* [What is needed] Tally up the lines below with "grep" in them. Answer with the number only.

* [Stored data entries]
☆ ☆ ☆

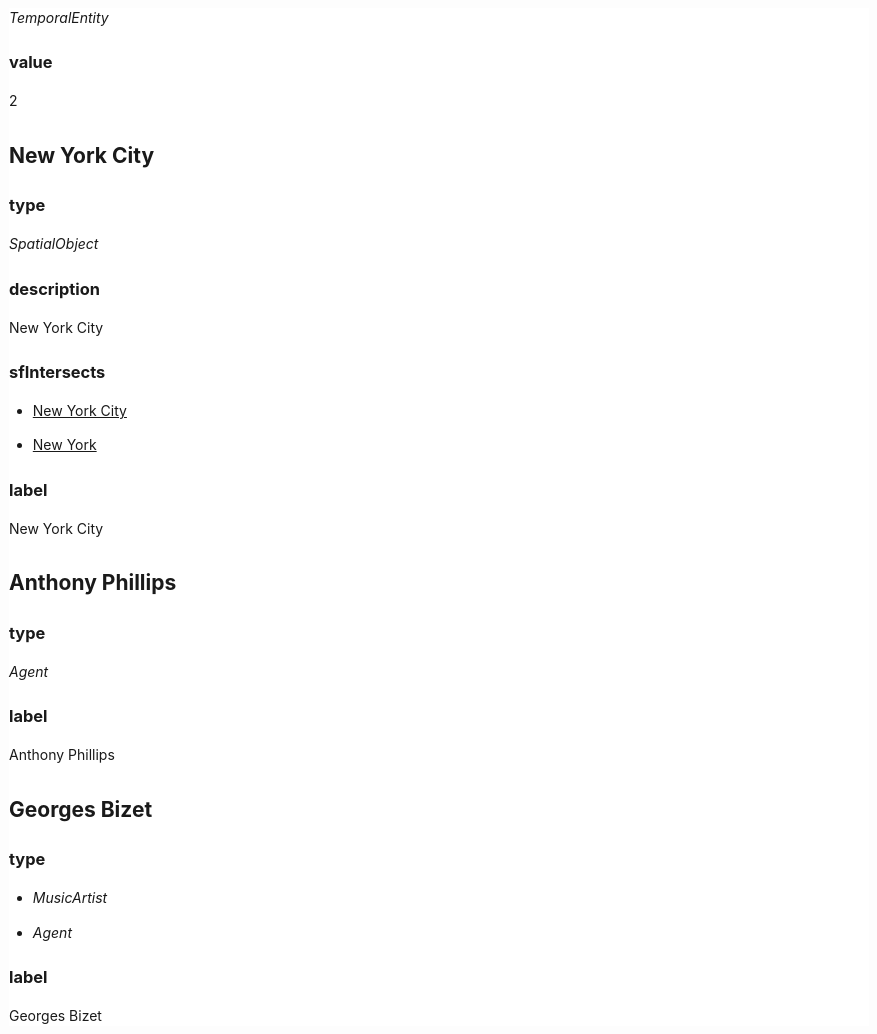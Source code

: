 
*TemporalEntity*

### value


2

## New York City

### type


*SpatialObject*

### description


New York City

### sfIntersects

 - [New York City](#New-York-City)

 - [New York](#New-York)

### label


New York City

## Anthony Phillips

### type


*Agent*

### label


Anthony Phillips

## Georges Bizet

### type

 - *MusicArtist*

 - *Agent*

### label


Georges Bizet

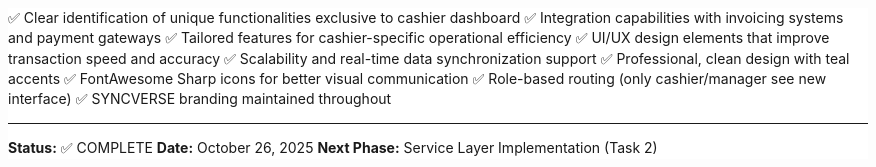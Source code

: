 ✅ Clear identification of unique functionalities exclusive to cashier dashboard
✅ Integration capabilities with invoicing systems and payment gateways
✅ Tailored features for cashier-specific operational efficiency
✅ UI/UX design elements that improve transaction speed and accuracy
✅ Scalability and real-time data synchronization support
✅ Professional, clean design with teal accents
✅ FontAwesome Sharp icons for better visual communication
✅ Role-based routing (only cashier/manager see new interface)
✅ SYNCVERSE branding maintained throughout

---

**Status:** ✅ COMPLETE
**Date:** October 26, 2025
**Next Phase:** Service Layer Implementation (Task 2)
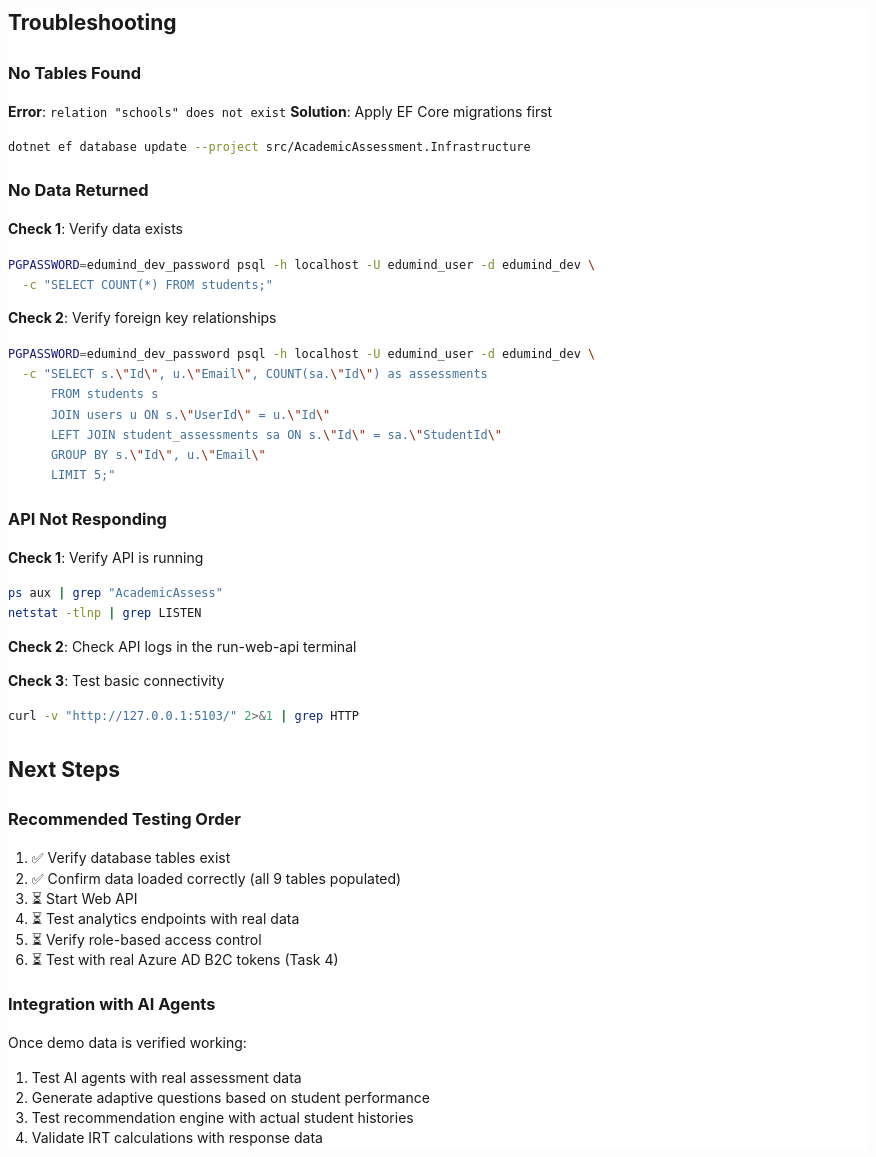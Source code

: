 ## Troubleshooting

### No Tables Found
**Error**: `relation "schools" does not exist`
**Solution**: Apply EF Core migrations first
```bash
dotnet ef database update --project src/AcademicAssessment.Infrastructure
```

### No Data Returned
**Check 1**: Verify data exists
```bash
PGPASSWORD=edumind_dev_password psql -h localhost -U edumind_user -d edumind_dev \
  -c "SELECT COUNT(*) FROM students;"
```

**Check 2**: Verify foreign key relationships
```bash
PGPASSWORD=edumind_dev_password psql -h localhost -U edumind_user -d edumind_dev \
  -c "SELECT s.\"Id\", u.\"Email\", COUNT(sa.\"Id\") as assessments
      FROM students s 
      JOIN users u ON s.\"UserId\" = u.\"Id\"
      LEFT JOIN student_assessments sa ON s.\"Id\" = sa.\"StudentId\"
      GROUP BY s.\"Id\", u.\"Email\"
      LIMIT 5;"
```

### API Not Responding
**Check 1**: Verify API is running
```bash
ps aux | grep "AcademicAssess"
netstat -tlnp | grep LISTEN
```

**Check 2**: Check API logs in the run-web-api terminal

**Check 3**: Test basic connectivity
```bash
curl -v "http://127.0.0.1:5103/" 2>&1 | grep HTTP
```

## Next Steps

### Recommended Testing Order
1. ✅ Verify database tables exist
2. ✅ Confirm data loaded correctly (all 9 tables populated)
3. ⏳ Start Web API
4. ⏳ Test analytics endpoints with real data
5. ⏳ Verify role-based access control
6. ⏳ Test with real Azure AD B2C tokens (Task 4)

### Integration with AI Agents
Once demo data is verified working:
1. Test AI agents with real assessment data
2. Generate adaptive questions based on student performance
3. Test recommendation engine with actual student histories
4. Validate IRT calculations with response data
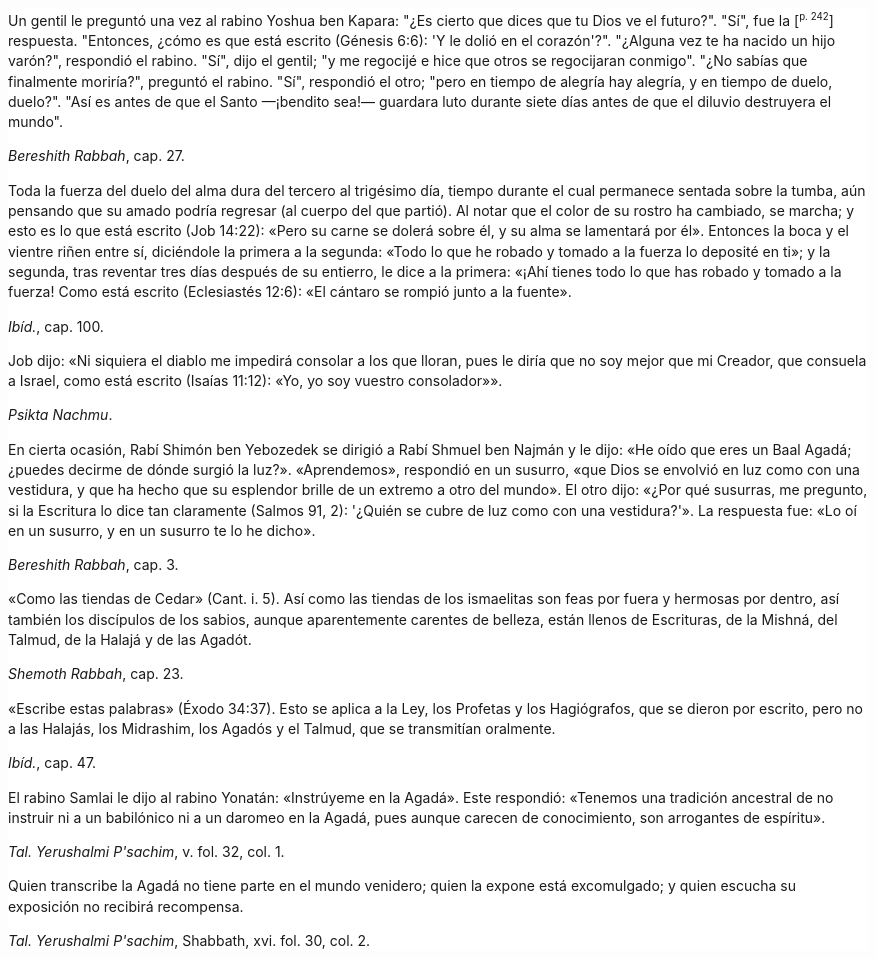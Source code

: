 Un gentil le preguntó una vez al rabino Yoshua ben Kapara: "¿Es cierto que dices que tu Dios ve el futuro?". "Sí", fue la <span id="p242">[<sup><small>p. 242</small></sup>]</span> respuesta. "Entonces, ¿cómo es que está escrito (Génesis 6:6): 'Y le dolió en el corazón'?". "¿Alguna vez te ha nacido un hijo varón?", respondió el rabino. "Sí", dijo el gentil; "y me regocijé e hice que otros se regocijaran conmigo". "¿No sabías que finalmente moriría?", preguntó el rabino. "Sí", respondió el otro; "pero en tiempo de alegría hay alegría, y en tiempo de duelo, duelo?". "Así es antes de que el Santo —¡bendito sea!— guardara luto durante siete días antes de que el diluvio destruyera el mundo".

_Bereshith Rabbah_, cap. 27.

Toda la fuerza del duelo del alma dura del tercero al trigésimo día, tiempo durante el cual permanece sentada sobre la tumba, aún pensando que su amado podría regresar (al cuerpo del que partió). Al notar que el color de su rostro ha cambiado, se marcha; y esto es lo que está escrito (Job 14:22): «Pero su carne se dolerá sobre él, y su alma se lamentará por él». Entonces la boca y el vientre riñen entre sí, diciéndole la primera a la segunda: «Todo lo que he robado y tomado a la fuerza lo deposité en ti»; y la segunda, tras reventar tres días después de su entierro, le dice a la primera: «¡Ahí tienes todo lo que has robado y tomado a la fuerza! Como está escrito (Eclesiastés 12:6): «El cántaro se rompió junto a la fuente».

_Ibíd._, cap. 100.

Job dijo: «Ni siquiera el diablo me impedirá consolar a los que lloran, pues le diría que no soy mejor que mi Creador, que consuela a Israel, como está escrito (Isaías 11:12): «Yo, yo soy vuestro consolador»».

_Psikta Nachmu_.

En cierta ocasión, Rabí Shimón ben Yebozedek se dirigió a Rabí Shmuel ben Najmán y le dijo: «He oído que eres un Baal Agadá; ¿puedes decirme de dónde surgió la luz?». «Aprendemos», respondió en un susurro, «que Dios se envolvió en luz como con una vestidura, y que ha hecho que su esplendor brille de un extremo a otro del mundo». El otro dijo: «¿Por qué susurras, me pregunto, si la Escritura lo dice tan claramente (Salmos 91, 2): '¿Quién se cubre de luz como con una vestidura?'». La respuesta fue: «Lo oí en un susurro, y en un susurro te lo he dicho».

_Bereshith Rabbah_, cap. 3.

«Como las tiendas de Cedar» (Cant. i. 5). Así como las tiendas de los ismaelitas son feas por fuera y hermosas por dentro, así también los discípulos de los sabios, aunque aparentemente carentes de belleza, están llenos de Escrituras, de la Mishná, del Talmud, de la Halajá y de las Agadót.

_Shemoth Rabbah_, cap. 23.

«Escribe estas palabras» (Éxodo 34:37). Esto se aplica a la Ley, los Profetas y los Hagiógrafos, que se dieron por escrito, pero no a las Halajás, los Midrashim, los Agadós y el Talmud, que se transmitían oralmente.

_Ibíd._, cap. 47.

El rabino Samlai le dijo al rabino Yonatán: «Instrúyeme en la Agadá». Este respondió: «Tenemos una tradición ancestral de no instruir ni a un babilónico ni a un daromeo en la Agadá, pues aunque carecen de conocimiento, son arrogantes de espíritu».

_Tal. Yerushalmi P'sachim_, v. fol. 32, col. 1.

Quien transcribe la Agadá no tiene parte en el mundo venidero; quien la expone está excomulgado; y quien escucha su exposición no recibirá recompensa.

_Tal. Yerushalmi P'sachim_, Shabbath, xvi. fol. 30, col. 2.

☆ ☆ ☆

* [Problem solution] 3